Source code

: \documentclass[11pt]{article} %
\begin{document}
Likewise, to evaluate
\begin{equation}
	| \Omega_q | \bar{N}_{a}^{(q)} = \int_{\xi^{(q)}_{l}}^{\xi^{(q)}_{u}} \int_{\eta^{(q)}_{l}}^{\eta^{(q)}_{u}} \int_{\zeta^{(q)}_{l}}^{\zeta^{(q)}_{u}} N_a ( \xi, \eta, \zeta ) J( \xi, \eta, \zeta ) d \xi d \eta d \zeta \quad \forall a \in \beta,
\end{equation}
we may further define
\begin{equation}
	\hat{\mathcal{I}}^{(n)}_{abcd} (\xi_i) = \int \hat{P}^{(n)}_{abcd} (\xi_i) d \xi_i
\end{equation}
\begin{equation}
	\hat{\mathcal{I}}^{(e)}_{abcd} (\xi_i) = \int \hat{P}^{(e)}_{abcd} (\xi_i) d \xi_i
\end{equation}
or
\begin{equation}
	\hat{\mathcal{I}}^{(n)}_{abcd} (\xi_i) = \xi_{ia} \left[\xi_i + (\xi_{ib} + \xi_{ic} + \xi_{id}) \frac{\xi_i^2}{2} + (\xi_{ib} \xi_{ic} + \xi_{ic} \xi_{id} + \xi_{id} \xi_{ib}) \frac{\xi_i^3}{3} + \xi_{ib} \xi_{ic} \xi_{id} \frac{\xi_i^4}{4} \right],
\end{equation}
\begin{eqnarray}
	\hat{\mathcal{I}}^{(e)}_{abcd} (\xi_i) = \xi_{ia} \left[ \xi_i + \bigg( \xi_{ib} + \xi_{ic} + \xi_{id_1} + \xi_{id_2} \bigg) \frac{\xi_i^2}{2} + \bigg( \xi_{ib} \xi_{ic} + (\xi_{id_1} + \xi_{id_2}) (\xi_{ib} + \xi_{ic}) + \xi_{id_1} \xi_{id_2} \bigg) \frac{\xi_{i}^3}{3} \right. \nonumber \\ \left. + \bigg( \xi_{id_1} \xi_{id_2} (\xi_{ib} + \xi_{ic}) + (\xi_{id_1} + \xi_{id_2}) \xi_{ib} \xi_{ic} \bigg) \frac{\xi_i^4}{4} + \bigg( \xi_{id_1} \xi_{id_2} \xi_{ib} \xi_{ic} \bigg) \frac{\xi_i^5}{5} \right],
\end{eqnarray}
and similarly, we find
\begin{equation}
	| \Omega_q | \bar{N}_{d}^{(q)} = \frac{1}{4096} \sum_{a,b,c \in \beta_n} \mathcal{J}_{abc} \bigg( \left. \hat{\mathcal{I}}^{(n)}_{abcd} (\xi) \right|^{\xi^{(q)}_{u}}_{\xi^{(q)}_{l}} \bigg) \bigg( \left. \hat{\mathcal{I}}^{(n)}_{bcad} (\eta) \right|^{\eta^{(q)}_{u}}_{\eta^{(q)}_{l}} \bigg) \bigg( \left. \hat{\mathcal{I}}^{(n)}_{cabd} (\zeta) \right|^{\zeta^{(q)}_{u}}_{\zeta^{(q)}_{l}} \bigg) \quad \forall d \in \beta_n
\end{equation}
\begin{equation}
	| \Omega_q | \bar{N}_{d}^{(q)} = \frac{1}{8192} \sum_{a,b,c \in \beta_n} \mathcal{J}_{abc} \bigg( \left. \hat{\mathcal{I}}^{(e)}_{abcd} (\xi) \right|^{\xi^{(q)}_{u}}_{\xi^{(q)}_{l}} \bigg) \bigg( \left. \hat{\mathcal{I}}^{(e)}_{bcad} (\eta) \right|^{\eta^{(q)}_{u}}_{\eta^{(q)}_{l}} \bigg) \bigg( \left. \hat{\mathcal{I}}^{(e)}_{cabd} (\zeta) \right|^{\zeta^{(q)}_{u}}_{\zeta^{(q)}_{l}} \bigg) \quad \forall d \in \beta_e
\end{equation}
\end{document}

- **What is required**: Each line of the data must be returned exactly.

- **Task solution**:
Source code

: \documentclass[11pt]{article} %
\begin{document}
Likewise, to evaluate
\begin{equation}
	| \Omega_q | \bar{N}_{a}^{(q)} = \int_{\xi^{(q)}_{l}}^{\xi^{(q)}_{u}} \int_{\eta^{(q)}_{l}}^{\eta^{(q)}_{u}} \int_{\zeta^{(q)}_{l}}^{\zeta^{(q)}_{u}} N_a ( \xi, \eta, \zeta ) J( \xi, \eta, \zeta ) d \xi d \eta d \zeta \quad \forall a \in \beta,
\end{equation}
we may further define
\begin{equation}
	\hat{\mathcal{I}}^{(n)}_{abcd} (\xi_i) = \int \hat{P}^{(n)}_{abcd} (\xi_i) d \xi_i
\end{equation}
\begin{equation}
	\hat{\mathcal{I}}^{(e)}_{abcd} (\xi_i) = \int \hat{P}^{(e)}_{abcd} (\xi_i) d \xi_i
\end{equation}
or
\begin{equation}
	\hat{\mathcal{I}}^{(n)}_{abcd} (\xi_i) = \xi_{ia} \left[\xi_i + (\xi_{ib} + \xi_{ic} + \xi_{id}) \frac{\xi_i^2}{2} + (\xi_{ib} \xi_{ic} + \xi_{ic} \xi_{id} + \xi_{id} \xi_{ib}) \frac{\xi_i^3}{3} + \xi_{ib} \xi_{ic} \xi_{id} \frac{\xi_i^4}{4} \right],
\end{equation}
\begin{eqnarray}
	\hat{\mathcal{I}}^{(e)}_{abcd} (\xi_i) = \xi_{ia} \left[ \xi_i + \bigg( \xi_{ib} + \xi_{ic} + \xi_{id_1} + \xi_{id_2} \bigg) \frac{\xi_i^2}{2} + \bigg( \xi_{ib} \xi_{ic} + (\xi_{id_1} + \xi_{id_2}) (\xi_{ib} + \xi_{ic}) + \xi_{id_1} \xi_{id_2} \bigg) \frac{\xi_{i}^3}{3} \right. \nonumber \\ \left. + \bigg( \xi_{id_1} \xi_{id_2} (\xi_{ib} + \xi_{ic}) + (\xi_{id_1} + \xi_{id_2}) \xi_{ib} \xi_{ic} \bigg) \frac{\xi_i^4}{4} + \bigg( \xi_{id_1} \xi_{id_2} \xi_{ib} \xi_{ic} \bigg) \frac{\xi_i^5}{5} \right],
\end{eqnarray}
and similarly, we find
\begin{equation}
	| \Omega_q | \bar{N}_{d}^{(q)} = \frac{1}{4096} \sum_{a,b,c \in \beta_n} \mathcal{J}_{abc} \bigg( \left. \hat{\mathcal{I}}^{(n)}_{abcd} (\xi) \right|^{\xi^{(q)}_{u}}_{\xi^{(q)}_{l}} \bigg) \bigg( \left. \hat{\mathcal{I}}^{(n)}_{bcad} (\eta) \right|^{\eta^{(q)}_{u}}_{\eta^{(q)}_{l}} \bigg) \bigg( \left. \hat{\mathcal{I}}^{(n)}_{cabd} (\zeta) \right|^{\zeta^{(q)}_{u}}_{\zeta^{(q)}_{l}} \bigg) \quad \forall d \in \beta_n
\end{equation}
\begin{equation}
	| \Omega_q | \bar{N}_{d}^{(q)} = \frac{1}{8192} \sum_{a,b,c \in \beta_n} \mathcal{J}_{abc} \bigg( \left. \hat{\mathcal{I}}^{(e)}_{abcd} (\xi) \right|^{\xi^{(q)}_{u}}_{\xi^{(q)}_{l}} \bigg) \bigg( \left. \hat{\mathcal{I}}^{(e)}_{bcad} (\eta) \right|^{\eta^{(q)}_{u}}_{\eta^{(q)}_{l}} \bigg) \bigg( \left. \hat{\mathcal{I}}^{(e)}_{cabd} (\zeta) \right|^{\zeta^{(q)}_{u}}_{\zeta^{(q)}_{l}} \bigg) \quad \forall d \in \beta_e
\end{equation}
\end{document}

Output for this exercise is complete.